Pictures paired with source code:
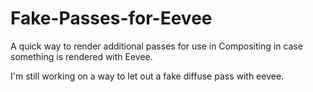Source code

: # Fake-Passes-for-Eevee

A quick way to render additional passes for use in Compositing in case something is rendered with Eevee.

I'm still working on a way to let out a fake diffuse pass with eevee.
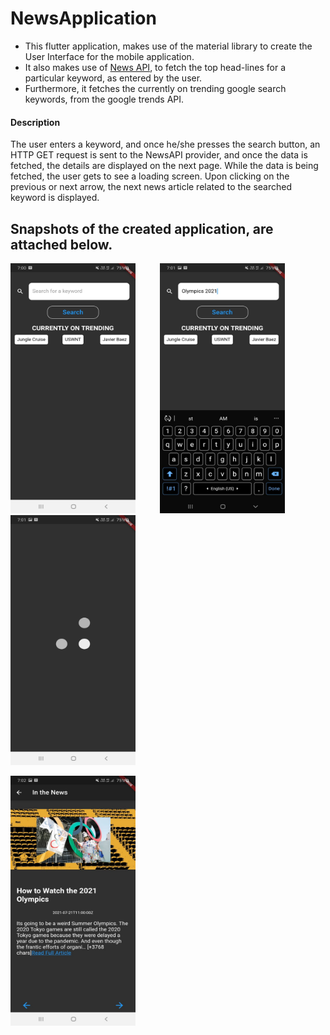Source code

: # NewsApplication

- This flutter application, makes use of the material library to create the User Interface for the mobile application.
- It also makes use of <a href="https://newsapi.org/">News API</a>, to fetch the top head-lines for a particular keyword, as entered by the user.
- Furthermore, it fetches the currently on trending google search keywords, from the google trends API. 

#### Description
The user enters a keyword, and once he/she presses the search button, an HTTP GET request is sent to the NewsAPI provider, and once the data is fetched, the details are displayed on the next page. While the data is being fetched, the user gets to see a loading screen. Upon clicking on the previous or next arrow, the next news article related to the searched keyword is displayed.


## Snapshots of the created application, are attached below.

<img src="./images/first.jpeg" height="400" width="200">&nbsp;&nbsp;&nbsp;&nbsp;&nbsp;&nbsp;&nbsp;&nbsp;&nbsp;&nbsp;<img src="./images/second.jpeg" height="400" width="200">&nbsp;&nbsp;&nbsp;&nbsp;&nbsp;&nbsp;&nbsp;&nbsp;&nbsp;&nbsp;<img src="./images/third.jpeg" height="400" width="200">

<img src="./images/fourth.jpeg" height="400" width="200">
       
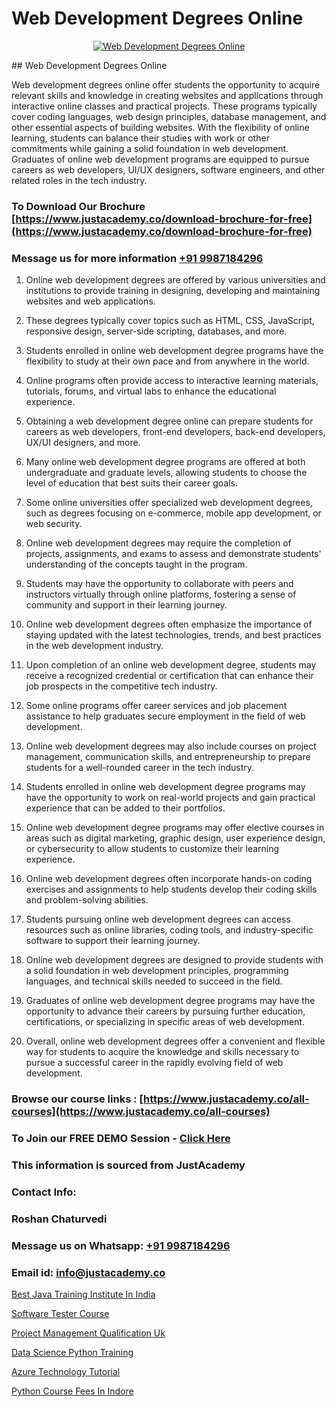 # Web Development Degrees Online

<p align="center">
  <a href="https://justacademy.co/program-detail/full-stack-web-development">
    <img src="https://justacademy.co/storage2/program_images/1704700371.webp" alt="Web Development Degrees Online">
  </a>
</p>
## Web Development Degrees Online

Web development degrees online offer students the opportunity to acquire relevant skills and knowledge in creating websites and applications through interactive online classes and practical projects. These programs typically cover coding languages, web design principles, database management, and other essential aspects of building websites. With the flexibility of online learning, students can balance their studies with work or other commitments while gaining a solid foundation in web development. Graduates of online web development programs are equipped to pursue careers as web developers, UI/UX designers, software engineers, and other related roles in the tech industry.
### To Download Our Brochure [https://www.justacademy.co/download-brochure-for-free](https://www.justacademy.co/download-brochure-for-free)
### Message us for more information [+91 9987184296](https://api.whatsapp.com/send?phone=919987184296)
1) Online web development degrees are offered by various universities and institutions to provide training in designing, developing and maintaining websites and web applications.

2) These degrees typically cover topics such as HTML, CSS, JavaScript, responsive design, server-side scripting, databases, and more.

3) Students enrolled in online web development degree programs have the flexibility to study at their own pace and from anywhere in the world.

4) Online programs often provide access to interactive learning materials, tutorials, forums, and virtual labs to enhance the educational experience.

5) Obtaining a web development degree online can prepare students for careers as web developers, front-end developers, back-end developers, UX/UI designers, and more.

6) Many online web development degree programs are offered at both undergraduate and graduate levels, allowing students to choose the level of education that best suits their career goals.

7) Some online universities offer specialized web development degrees, such as degrees focusing on e-commerce, mobile app development, or web security.

8) Online web development degrees may require the completion of projects, assignments, and exams to assess and demonstrate students' understanding of the concepts taught in the program.

9) Students may have the opportunity to collaborate with peers and instructors virtually through online platforms, fostering a sense of community and support in their learning journey.

10) Online web development degrees often emphasize the importance of staying updated with the latest technologies, trends, and best practices in the web development industry.

11) Upon completion of an online web development degree, students may receive a recognized credential or certification that can enhance their job prospects in the competitive tech industry.

12) Some online programs offer career services and job placement assistance to help graduates secure employment in the field of web development.

13) Online web development degrees may also include courses on project management, communication skills, and entrepreneurship to prepare students for a well-rounded career in the tech industry.

14) Students enrolled in online web development degree programs may have the opportunity to work on real-world projects and gain practical experience that can be added to their portfolios.

15) Online web development degree programs may offer elective courses in areas such as digital marketing, graphic design, user experience design, or cybersecurity to allow students to customize their learning experience.

16) Online web development degrees often incorporate hands-on coding exercises and assignments to help students develop their coding skills and problem-solving abilities.

17) Students pursuing online web development degrees can access resources such as online libraries, coding tools, and industry-specific software to support their learning journey.

18) Online web development degrees are designed to provide students with a solid foundation in web development principles, programming languages, and technical skills needed to succeed in the field.

19) Graduates of online web development degree programs may have the opportunity to advance their careers by pursuing further education, certifications, or specializing in specific areas of web development.

20) Overall, online web development degrees offer a convenient and flexible way for students to acquire the knowledge and skills necessary to pursue a successful career in the rapidly evolving field of web development.

### Browse our course links : [https://www.justacademy.co/all-courses](https://www.justacademy.co/all-courses) 
### To Join our FREE DEMO Session - [Click Here](https://www.justacademy.co/register-for-course-demo)


### This information is sourced from JustAcademy
### Contact Info:
### Roshan Chaturvedi
### Message us on Whatsapp: [+91 9987184296](https://api.whatsapp.com/send?phone=919987184296)
### Email id: [info@justacademy.co](mailto:info@justacademy.co)
                
[Best Java Training Institute In India](https://www.linkedin.com/pulse/best-java-training-institute-india-justacademy-sunnyvale-pzvye?trackingId=MxyGv%2BR3QgwnureiCcUhTw%3D%3D&lipi=urn%3Ali%3Apage%3Ad_flagship3_company_admin%3B84%2Br3TF5Sai5zePv40hxgg%3D%3D)

[Software Tester Course](https://www.linkedin.com/pulse/software-tester-course-justacademy-chicago-uliif?trackingId=pbHUaXt%2BeBAGx65MtvX%2BCw%3D%3D&lipi=urn%3Ali%3Apage%3Ad_flagship3_company_admin%3BCp0x2GOYQ7yuHLQJq%2Fwubg%3D%3D)

[Project Management Qualification Uk](https://medium.com/@ranemanish460/project-management-qualification-uk-8313ffc93461)

[Data Science Python Training](https://medium.com/@abhidnya.1068/data-science-python-training-0cffa133c467)

[Azure Technology Tutorial](https://justacademyin.github.io/justacademy/azure-technology-tutorial)

[Python Course Fees In Indore](https://justacademyin.github.io/justacademy/python-course-fees-in-indore)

_EXERCISE REQUIREMENTS_.
Which lines of the entries above contain the word "information"? Copy each of them.

_EXERCISE OUTPUT_.
### Message us for more information [+91 9987184296](https://api.whatsapp.com/send?phone=919987184296)
### This information is sourced from JustAcademy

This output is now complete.